El Patrimonio Cultural Inmaterial y, en particular, el Patrimonio Alimentario es un vector del desarrollo territorial, sobre todo para impulsar aquellas zonas rurales más necesitadas. La riqueza de la Región de O’Higgins permitiría generar un gran atractivo cultural para recibir a muchos visitantes. En tal sentido, esta región podría seguir el ejemplo de Perú, país que impulsó su gastronomía al punto de elevarla a una de categoría mundial. De hecho, en los últimos años Lima se ha convertido en destino turístico de muchos viajeros, principalmente, por su atractivo culinario. El proceso de valorización de la gastronomía incaica, iniciado en Chile y Costa Rica, finalizó con una serie de procesos de patrimonialización. Gracias al boom de la gastronomía peruana, la cual tiene una fuerte responsabilidad social, se logró el abrazo cocinero-campesino que ha permitido el desarrollo de las comunidades campesinas, generando más empleo, asociatividad y encadenamientos productivos. El año 2011, por ejemplo, el sector alimentario en ese país facturó 65 millones de dólares.
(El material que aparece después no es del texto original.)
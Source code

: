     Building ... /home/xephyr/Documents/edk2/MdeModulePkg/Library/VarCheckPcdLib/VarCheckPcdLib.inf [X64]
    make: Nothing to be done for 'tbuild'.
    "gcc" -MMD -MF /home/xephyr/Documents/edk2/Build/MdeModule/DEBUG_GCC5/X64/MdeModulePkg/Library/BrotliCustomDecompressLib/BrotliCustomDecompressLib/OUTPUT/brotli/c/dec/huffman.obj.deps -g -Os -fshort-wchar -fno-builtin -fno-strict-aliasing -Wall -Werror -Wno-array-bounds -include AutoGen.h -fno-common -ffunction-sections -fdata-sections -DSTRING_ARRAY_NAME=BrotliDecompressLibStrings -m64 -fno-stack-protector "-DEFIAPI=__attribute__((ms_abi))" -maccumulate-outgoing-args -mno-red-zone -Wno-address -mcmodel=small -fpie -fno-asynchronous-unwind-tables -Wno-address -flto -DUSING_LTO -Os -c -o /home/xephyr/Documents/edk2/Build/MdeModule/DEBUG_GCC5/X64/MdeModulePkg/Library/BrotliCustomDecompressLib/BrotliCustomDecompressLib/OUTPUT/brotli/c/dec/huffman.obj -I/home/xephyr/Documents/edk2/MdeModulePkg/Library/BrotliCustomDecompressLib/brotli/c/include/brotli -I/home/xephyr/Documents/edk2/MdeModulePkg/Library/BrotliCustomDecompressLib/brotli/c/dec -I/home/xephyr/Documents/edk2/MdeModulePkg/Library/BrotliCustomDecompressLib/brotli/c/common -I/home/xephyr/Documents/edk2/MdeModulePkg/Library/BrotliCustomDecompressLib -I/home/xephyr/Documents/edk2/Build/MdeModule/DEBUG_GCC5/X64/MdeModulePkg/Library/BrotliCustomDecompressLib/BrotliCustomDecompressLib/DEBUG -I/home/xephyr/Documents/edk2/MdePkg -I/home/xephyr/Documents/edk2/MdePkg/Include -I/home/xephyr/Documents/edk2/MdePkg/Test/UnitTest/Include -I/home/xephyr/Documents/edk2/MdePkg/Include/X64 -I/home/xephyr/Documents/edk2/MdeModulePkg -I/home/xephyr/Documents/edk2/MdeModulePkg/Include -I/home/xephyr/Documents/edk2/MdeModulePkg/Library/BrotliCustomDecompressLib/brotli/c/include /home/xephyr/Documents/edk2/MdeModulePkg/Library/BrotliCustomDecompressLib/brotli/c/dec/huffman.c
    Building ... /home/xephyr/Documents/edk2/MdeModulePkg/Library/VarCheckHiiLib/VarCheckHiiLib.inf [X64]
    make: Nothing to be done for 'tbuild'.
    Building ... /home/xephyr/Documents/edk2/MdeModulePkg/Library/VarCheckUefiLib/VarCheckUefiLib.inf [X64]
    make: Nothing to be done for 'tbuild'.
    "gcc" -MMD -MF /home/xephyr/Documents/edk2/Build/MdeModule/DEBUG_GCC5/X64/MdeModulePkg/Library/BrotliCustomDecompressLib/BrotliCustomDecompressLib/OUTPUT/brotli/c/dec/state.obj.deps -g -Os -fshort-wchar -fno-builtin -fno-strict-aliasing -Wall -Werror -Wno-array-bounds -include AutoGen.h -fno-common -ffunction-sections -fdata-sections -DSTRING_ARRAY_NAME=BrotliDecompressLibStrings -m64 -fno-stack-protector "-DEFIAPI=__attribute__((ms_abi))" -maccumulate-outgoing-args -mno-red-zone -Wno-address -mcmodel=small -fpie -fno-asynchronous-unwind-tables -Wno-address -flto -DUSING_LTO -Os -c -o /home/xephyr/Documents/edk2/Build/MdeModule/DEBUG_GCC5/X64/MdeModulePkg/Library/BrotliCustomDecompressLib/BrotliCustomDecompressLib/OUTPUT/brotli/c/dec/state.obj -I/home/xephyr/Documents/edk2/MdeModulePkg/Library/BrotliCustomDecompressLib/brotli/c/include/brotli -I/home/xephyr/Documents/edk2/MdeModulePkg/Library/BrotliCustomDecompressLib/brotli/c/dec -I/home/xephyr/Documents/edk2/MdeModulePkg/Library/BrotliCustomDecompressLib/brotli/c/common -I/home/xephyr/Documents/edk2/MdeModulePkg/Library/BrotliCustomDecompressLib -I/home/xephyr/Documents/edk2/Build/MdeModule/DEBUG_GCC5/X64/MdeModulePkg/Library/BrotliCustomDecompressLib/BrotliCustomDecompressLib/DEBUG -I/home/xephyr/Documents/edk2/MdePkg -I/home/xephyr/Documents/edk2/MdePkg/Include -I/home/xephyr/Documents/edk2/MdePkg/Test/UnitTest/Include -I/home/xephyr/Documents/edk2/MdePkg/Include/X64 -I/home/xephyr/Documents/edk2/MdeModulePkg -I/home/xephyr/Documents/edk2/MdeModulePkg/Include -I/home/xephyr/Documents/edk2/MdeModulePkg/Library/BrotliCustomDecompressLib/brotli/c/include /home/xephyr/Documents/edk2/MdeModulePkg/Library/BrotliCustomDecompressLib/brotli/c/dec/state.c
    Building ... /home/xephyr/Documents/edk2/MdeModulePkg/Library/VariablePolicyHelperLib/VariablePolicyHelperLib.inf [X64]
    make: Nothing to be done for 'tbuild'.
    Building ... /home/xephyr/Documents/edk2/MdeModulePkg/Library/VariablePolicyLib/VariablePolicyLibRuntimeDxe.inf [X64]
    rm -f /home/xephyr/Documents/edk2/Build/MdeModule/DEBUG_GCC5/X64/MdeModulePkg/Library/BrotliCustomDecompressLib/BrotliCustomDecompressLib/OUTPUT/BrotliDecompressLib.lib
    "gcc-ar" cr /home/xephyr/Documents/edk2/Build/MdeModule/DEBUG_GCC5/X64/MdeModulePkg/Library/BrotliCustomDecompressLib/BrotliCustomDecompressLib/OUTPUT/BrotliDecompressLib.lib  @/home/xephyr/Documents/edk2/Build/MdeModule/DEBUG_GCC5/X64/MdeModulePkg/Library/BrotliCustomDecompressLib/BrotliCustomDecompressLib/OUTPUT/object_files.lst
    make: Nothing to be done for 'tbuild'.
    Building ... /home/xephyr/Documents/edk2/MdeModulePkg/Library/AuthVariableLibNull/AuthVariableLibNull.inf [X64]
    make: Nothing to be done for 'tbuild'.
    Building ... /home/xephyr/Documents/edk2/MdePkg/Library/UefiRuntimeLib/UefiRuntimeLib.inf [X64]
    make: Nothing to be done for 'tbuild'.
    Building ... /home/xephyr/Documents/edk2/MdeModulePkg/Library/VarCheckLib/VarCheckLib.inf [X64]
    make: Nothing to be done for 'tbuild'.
Para los cocineros peruanos, la cocina parte con la obtención del alimento, en la pesca, en la agricultura, cadena social por la cual se benefician cerca de seis millones de personas, es decir, casi el 20% de la población total del país. Este proceso ha sido liderado desde distintos ámbitos, y en él han contribuido empresarios gastronómicos, académicos y algunas autoridades gubernamentales. Esta triangulación tuvo sus ediles, como los chefs Gastón Acurio y Adolfo Perret y la académica Isabel Álvarez, y el apoyo de diversos ministerios peruanos. El punto cúspide de esta iniciativa fue la creación de la feria gastronómica Mistura, organizada por la Asociación Peruana de Gastronomía el año 2008. Todo este proyecto está enmarca con el eslogan “Perú, mucho gusto” (Apega, 2013). Y es que, en efecto, trabajar por salvaguardar el Patrimonio Alimentario es tarea de todos. Los restaurantes tienen una gran responsabilidad en esta historia, pero también se debe poner en valor a los productores y los productos campesinos. Es importante trabajar en los procesos de patrimonialización de los productos tradicionales, tal como se ha avanzado en Europa con las Denominaciones de Origen, las Indicaciones Geográficas y las Especialidades Tradicionales Garantizadas.